Contrairement aux deux autres formes d’obstacles étudiés,
c’est un obstacle par définition interne à la psychologie
du héros et de l’héroïne. Cette forme d’obstacle est véritablement
au cœur des comédies romantiques de Richard Curtis, que nous
pourrions aussi intituler « comédie de l’erreur ».
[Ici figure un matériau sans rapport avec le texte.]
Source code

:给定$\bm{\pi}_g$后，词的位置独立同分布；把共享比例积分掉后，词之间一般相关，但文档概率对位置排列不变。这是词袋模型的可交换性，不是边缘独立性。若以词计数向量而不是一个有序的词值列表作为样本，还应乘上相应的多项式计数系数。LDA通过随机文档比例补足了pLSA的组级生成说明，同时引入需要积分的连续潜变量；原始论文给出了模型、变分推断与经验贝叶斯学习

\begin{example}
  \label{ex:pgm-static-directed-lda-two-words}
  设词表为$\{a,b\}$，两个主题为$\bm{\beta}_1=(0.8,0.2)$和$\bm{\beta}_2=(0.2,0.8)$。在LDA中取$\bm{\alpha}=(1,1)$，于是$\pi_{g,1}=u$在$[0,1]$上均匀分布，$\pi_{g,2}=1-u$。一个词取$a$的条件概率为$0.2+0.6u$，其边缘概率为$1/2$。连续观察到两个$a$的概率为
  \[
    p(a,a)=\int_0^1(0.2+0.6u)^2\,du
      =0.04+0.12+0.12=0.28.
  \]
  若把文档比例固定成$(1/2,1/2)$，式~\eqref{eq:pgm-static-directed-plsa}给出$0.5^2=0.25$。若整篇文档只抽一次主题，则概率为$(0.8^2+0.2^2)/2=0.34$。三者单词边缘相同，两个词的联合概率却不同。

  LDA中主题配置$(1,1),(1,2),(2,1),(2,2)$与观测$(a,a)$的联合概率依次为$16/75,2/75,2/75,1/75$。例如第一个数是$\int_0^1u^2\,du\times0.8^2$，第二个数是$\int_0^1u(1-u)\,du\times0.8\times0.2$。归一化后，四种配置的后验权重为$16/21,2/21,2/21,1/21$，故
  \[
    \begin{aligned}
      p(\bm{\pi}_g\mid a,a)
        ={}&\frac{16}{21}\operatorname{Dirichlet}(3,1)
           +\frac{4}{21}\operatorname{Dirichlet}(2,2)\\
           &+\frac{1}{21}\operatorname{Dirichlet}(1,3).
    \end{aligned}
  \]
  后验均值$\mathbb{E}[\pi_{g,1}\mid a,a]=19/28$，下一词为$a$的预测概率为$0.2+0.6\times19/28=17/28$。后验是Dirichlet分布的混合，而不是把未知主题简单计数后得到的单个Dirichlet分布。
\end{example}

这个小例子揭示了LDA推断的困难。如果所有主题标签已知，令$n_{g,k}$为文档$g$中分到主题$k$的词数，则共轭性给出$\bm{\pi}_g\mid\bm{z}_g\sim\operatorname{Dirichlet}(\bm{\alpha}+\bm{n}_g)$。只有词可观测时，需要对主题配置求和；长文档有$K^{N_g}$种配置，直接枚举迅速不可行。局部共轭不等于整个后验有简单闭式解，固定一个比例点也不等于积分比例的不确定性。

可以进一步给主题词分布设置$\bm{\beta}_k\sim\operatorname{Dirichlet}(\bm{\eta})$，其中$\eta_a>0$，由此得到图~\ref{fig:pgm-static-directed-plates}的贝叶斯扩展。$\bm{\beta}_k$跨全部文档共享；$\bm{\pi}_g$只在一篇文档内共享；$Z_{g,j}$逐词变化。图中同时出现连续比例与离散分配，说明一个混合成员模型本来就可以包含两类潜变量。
Il représente en cela le dernier rebondissement avant la réunion
finale du couple romantique. Ainsi dans Quatre Mariages…,
Charles prend la mauvaise décision d’épouser Henrietta, dans
Coup de foudre à Notting Hill, William se trompe en
refusant la déclaration d’amour d’Anna et Bridget, après la
scène de duel entre Daniel et Mark, choisit de ne plus voir
ce dernier, et le Premier Ministre de Love actually
décide de renvoyer son intendante. La place de l’erreur dans
l’intrigue implique une attention particulière à la logique
du récit et à la crédibilité de l’évolution psychologique
du héros qui va prendre la mauvaise décision. Triomphant de
tous ces obstacles, l’Amour est ainsi sublimé. Lors de la
conférence de presse de Love actually, Hugh Grant proposait
avec humour une certaine définition de l’intrigue romantique
à l’anglaise similaire à celle des films de Richard Curtis :
« Je crois qu’aimer quelqu’un c’est l’aimer malgré
tout, envers et contre tout, c’est une forme d’amour aveugle
inconditionnel, un petit peu comme l’amour que Tony Blair
et Bush se portent. C’est la forme la plus pure de l’amour
britannique en ce moment… »
Humour et comique « effet
spécial »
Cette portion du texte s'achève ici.